Introducing Linear Regression: An Example Using Basketball ...

JOURNAL OF ECONOMICS AND FINANCE EDUCATION ? Volume 11 ? Number 2 ? Winter 2012

Introducing Linear Regression: An Example Using Basketball Statistics

Tom Arnold and Jonathan Godbey1

ABSTRACT

The intuition behind linear regression can be difficult for students to grasp particularly without a readily accessible context. This paper uses basketball statistics to demonstrate the purpose of linear regression and to explain how to interpret its results. In particular, the student will quickly grasp the meaning of explanatory variables, r-squared, and the statistical significance of estimates of regression coefficients. Even if the student is not a sports fan the examples are easily understood and familiar. The student can easily replicate the procedures in this paper to reinforce learning.

Introduction

When calculators were introduced into the classroom, a number of tedious calculations could suddenly be performed very quickly. However, students' comprehension of mathematics did not actually improve and the calculator in many ways masked deficiencies because a keystroke sequence could substitute for comprehension. Regression analysis has some of the same characteristics because econometric software has improved to the point that a regression is a simple one line command that results in copious amounts of output.

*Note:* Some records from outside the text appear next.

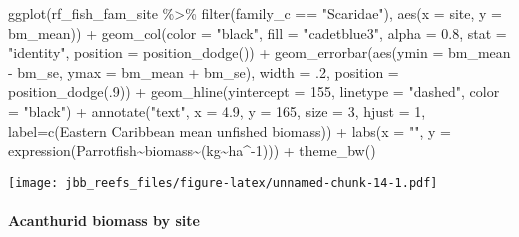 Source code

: \documentclass[
]{article}
\newenvironment{Shaded}{\begin{snugshade}}{\end{snugshade}}
\newcommand{\AttributeTok}[1]{\textcolor[rgb]{0.77,0.63,0.00}{#1}}
\newcommand{\DecValTok}[1]{\textcolor[rgb]{0.00,0.00,0.81}{#1}}
\newcommand{\FloatTok}[1]{\textcolor[rgb]{0.00,0.00,0.81}{#1}}
\newcommand{\FunctionTok}[1]{\textcolor[rgb]{0.00,0.00,0.00}{#1}}
\newcommand{\NormalTok}[1]{#1}
\newcommand{\SpecialCharTok}[1]{\textcolor[rgb]{0.00,0.00,0.00}{#1}}
\newcommand{\StringTok}[1]{\textcolor[rgb]{0.31,0.60,0.02}{#1}}
\begin{document}
\begin{Shaded}
\begin{Highlighting}[]
\FunctionTok{ggplot}\NormalTok{(rf\_fish\_fam\_site }\SpecialCharTok{\%\textgreater{}\%}
        \FunctionTok{filter}\NormalTok{(family\_c }\SpecialCharTok{==} \StringTok{"Scaridae"}\NormalTok{),}
       \FunctionTok{aes}\NormalTok{(}\AttributeTok{x =}\NormalTok{ site, }\AttributeTok{y =}\NormalTok{ bm\_mean)) }\SpecialCharTok{+}
  \FunctionTok{geom\_col}\NormalTok{(}\AttributeTok{color =} \StringTok{"black"}\NormalTok{, }\AttributeTok{fill =} \StringTok{"cadetblue3"}\NormalTok{, }\AttributeTok{alpha =} \FloatTok{0.8}\NormalTok{, }\AttributeTok{stat =} \StringTok{"identity"}\NormalTok{, }\AttributeTok{position =} \FunctionTok{position\_dodge}\NormalTok{()) }\SpecialCharTok{+}
  \FunctionTok{geom\_errorbar}\NormalTok{(}\FunctionTok{aes}\NormalTok{(}\AttributeTok{ymin =}\NormalTok{ bm\_mean }\SpecialCharTok{{-}}\NormalTok{ bm\_se, }\AttributeTok{ymax =}\NormalTok{ bm\_mean }\SpecialCharTok{+}\NormalTok{ bm\_se), }\AttributeTok{width =}\NormalTok{ .}\DecValTok{2}\NormalTok{,}
                 \AttributeTok{position =} \FunctionTok{position\_dodge}\NormalTok{(.}\DecValTok{9}\NormalTok{)) }\SpecialCharTok{+}
  \FunctionTok{geom\_hline}\NormalTok{(}\AttributeTok{yintercept =} \DecValTok{155}\NormalTok{, }\AttributeTok{linetype =} \StringTok{"dashed"}\NormalTok{, }\AttributeTok{color =} \StringTok{"black"}\NormalTok{) }\SpecialCharTok{+}
  \FunctionTok{annotate}\NormalTok{(}\StringTok{"text"}\NormalTok{, }\AttributeTok{x =} \FloatTok{4.9}\NormalTok{, }\AttributeTok{y =} \DecValTok{165}\NormalTok{, }\AttributeTok{size =} \DecValTok{3}\NormalTok{, }\AttributeTok{hjust =} \DecValTok{1}\NormalTok{, }\AttributeTok{label=}\FunctionTok{c}\NormalTok{(}\StringTok{\textquotesingle{}Eastern Caribbean mean unfished biomass\textquotesingle{}}\NormalTok{)) }\SpecialCharTok{+}
  \FunctionTok{labs}\NormalTok{(}\AttributeTok{x =} \StringTok{""}\NormalTok{, }\AttributeTok{y =} \FunctionTok{expression}\NormalTok{(Parrotfish}\SpecialCharTok{\textasciitilde{}}\NormalTok{biomass}\SpecialCharTok{\textasciitilde{}}\NormalTok{(kg}\SpecialCharTok{\textasciitilde{}}\NormalTok{ha}\SpecialCharTok{\^{}{-}}\DecValTok{1}\NormalTok{))) }\SpecialCharTok{+}
  \FunctionTok{theme\_bw}\NormalTok{()}
\end{Highlighting}
\end{Shaded}

\texttt{[image: jbb\_reefs\_files/figure-latex/unnamed-chunk-14-1.pdf]}

\hypertarget{acanthurid-biomass-by-site}{%
\paragraph{Acanthurid biomass by
site}\label{acanthurid-biomass-by-site}}
\end{document}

We believe the reason for the difficulty in understanding/interpreting regression results is not the product of students being unable to perform the regression using matrix algebra, but the product of a lack of intuition that belies the one line of code. In other words, it is equally important to understand why the regression is being performed, what the regression process does to the data, and how to interpret the regression results.

By using the statistics from a basketball team, students become enabled to comprehend a model for predicting the number of points a given player should be able to score based on certain factors. Regression is then introduced as a means to calibrate and test the model.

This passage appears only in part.